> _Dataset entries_
───

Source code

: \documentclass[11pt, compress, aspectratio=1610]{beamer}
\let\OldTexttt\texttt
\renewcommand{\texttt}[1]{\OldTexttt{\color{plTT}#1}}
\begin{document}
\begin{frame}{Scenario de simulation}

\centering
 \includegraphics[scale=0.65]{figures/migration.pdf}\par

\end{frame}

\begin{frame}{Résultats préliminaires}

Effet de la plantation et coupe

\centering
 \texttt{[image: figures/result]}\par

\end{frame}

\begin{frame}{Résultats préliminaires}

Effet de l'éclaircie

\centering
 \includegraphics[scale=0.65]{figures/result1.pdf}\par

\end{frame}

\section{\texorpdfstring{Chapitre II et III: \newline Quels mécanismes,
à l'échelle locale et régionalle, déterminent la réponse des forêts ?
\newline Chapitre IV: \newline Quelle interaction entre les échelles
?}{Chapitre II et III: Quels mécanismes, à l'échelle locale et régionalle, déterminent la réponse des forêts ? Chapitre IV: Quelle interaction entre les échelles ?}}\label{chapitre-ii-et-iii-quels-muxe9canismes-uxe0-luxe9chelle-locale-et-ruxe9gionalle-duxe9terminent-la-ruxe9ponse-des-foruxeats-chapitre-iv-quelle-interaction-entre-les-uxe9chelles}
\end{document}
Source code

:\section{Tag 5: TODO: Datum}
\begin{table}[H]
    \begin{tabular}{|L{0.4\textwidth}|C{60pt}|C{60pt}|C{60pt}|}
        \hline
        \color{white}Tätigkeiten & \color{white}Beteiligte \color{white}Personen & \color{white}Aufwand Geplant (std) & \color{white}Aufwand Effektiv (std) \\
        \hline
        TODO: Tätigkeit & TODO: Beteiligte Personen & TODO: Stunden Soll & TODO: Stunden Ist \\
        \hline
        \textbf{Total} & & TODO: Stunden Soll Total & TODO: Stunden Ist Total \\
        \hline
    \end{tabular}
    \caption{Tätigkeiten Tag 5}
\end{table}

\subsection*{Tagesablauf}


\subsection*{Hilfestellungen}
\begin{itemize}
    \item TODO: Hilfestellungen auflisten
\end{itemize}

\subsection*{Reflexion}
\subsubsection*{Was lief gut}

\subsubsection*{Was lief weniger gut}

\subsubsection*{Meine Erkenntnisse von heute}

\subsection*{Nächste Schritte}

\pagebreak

───

> _TASK INSTRUCTIONS_
Show each line in the data where the string "régionalle" appears.

> _RESULT OF THIS EXERCISE_
à l'échelle locale et régionalle, déterminent la réponse des forêts ?
?}{Chapitre II et III: Quels mécanismes, à l'échelle locale et régionalle, déterminent la réponse des forêts ? Chapitre IV: Quelle interaction entre les échelles ?}}\label{chapitre-ii-et-iii-quels-muxe9canismes-uxe0-luxe9chelle-locale-et-ruxe9gionalle-duxe9terminent-la-ruxe9ponse-des-foruxeats-chapitre-iv-quelle-interaction-entre-les-uxe9chelles}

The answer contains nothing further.